She watched as he traced the curve of Liannan's cheek. Gentle. Gentle. Despite his fingers turning blue at the tips. She watched as Liannan melted against his body and Sin felt heat rise up in her own. She blamed the fever fruit and the sight of Alan's dilated pupils combined. She watched as he bent down and kissed Liannan like a whisper but it was her own lips that she felt go soft. Her hand reached up as if to trail her fingertips against her lips, then resisted when she felt Liannan's chilly laugh in the back of her mind.

888

Merris told her the truth at the end of it. She saw Merris's dislike for both Ryves boys but there was a begrudging respect there as well.

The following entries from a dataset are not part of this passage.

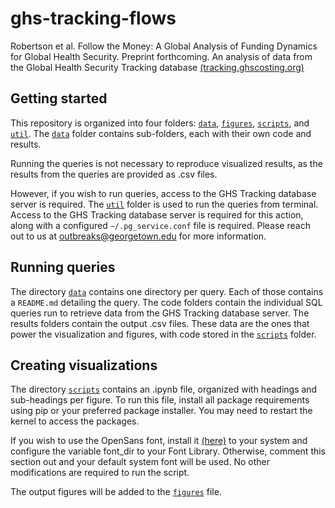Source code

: # ghs-tracking-flows
Robertson et al. Follow the Money: A Global Analysis of Funding Dynamics for Global Health Security. Preprint forthcoming.
An analysis of data from the Global Health Security Tracking database [(tracking.ghscosting.org)](https://tracking.ghscosting.org/)

## Getting started
This repository is organized into four folders: [`data`](./data/), [`figures`](./figures/), [`scripts`](./scripts/), and [`util`](./util/). The [`data`](./data/) folder contains sub-folders, each with their own code and results. 

Running the queries is not necessary to reproduce visualized results, as the results from the queries are provided as .csv files. 

However, if you wish to run queries, access to the GHS Tracking database server is required. The [`util`](./util/) folder is used to run the queries from terminal. Access to the GHS Tracking database server is required for this action, along with a configured `~/.pg_service.conf` file is required. Please reach out to us at [outbreaks@georgetown.edu](mailto:outbreaks@georgetown.edu) for more information.

## Running queries
The directory [`data`](./data/) contains one directory per query. Each of those contains a `README.md` detailing the query. The code folders contain the individual SQL queries run to retrieve data from the GHS Tracking database server. The results folders contain the output .csv files. These data are the ones that power the visualization and figures, with code stored in the [`scripts`](./scripts/) folder.

## Creating visualizations
The directory [`scripts`](./scripts/) contains an .ipynb file, organized with headings and sub-headings per figure. To run this file, install all package requirements using pip or your preferred package installer. You may need to restart the kernel to access the packages. 

If you wish to use the OpenSans font, install it [(here)](https://fonts.google.com/specimen/Open+Sans) to your system and configure the variable font_dir to your Font Library. Otherwise, comment this section out and your default system font will be used. No other modifications are required to run the script. 

The output figures will be added to the [`figures`](./figures/) file.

_So very like a chess game._ Merris had told her. Or so very like a dance.

888

_Could you watch Toby for a few minutes? _

_Sure._

She handed her brother to Chiara, but before she left she cradled her brother's hand in hers and kissed his palm- white and unblemished, except for the map of his fortune.

She hated being indebted to anyone, knowing that with their barter life, anything- talismans, card tricks, beacons, chimes, swords, sex, feelings, secrets, family, life, sex, magic- can be currency.

To be indebted to Alan Ryves was worse. Gimp leg aside, having Nick probably made him the most powerful man on earth.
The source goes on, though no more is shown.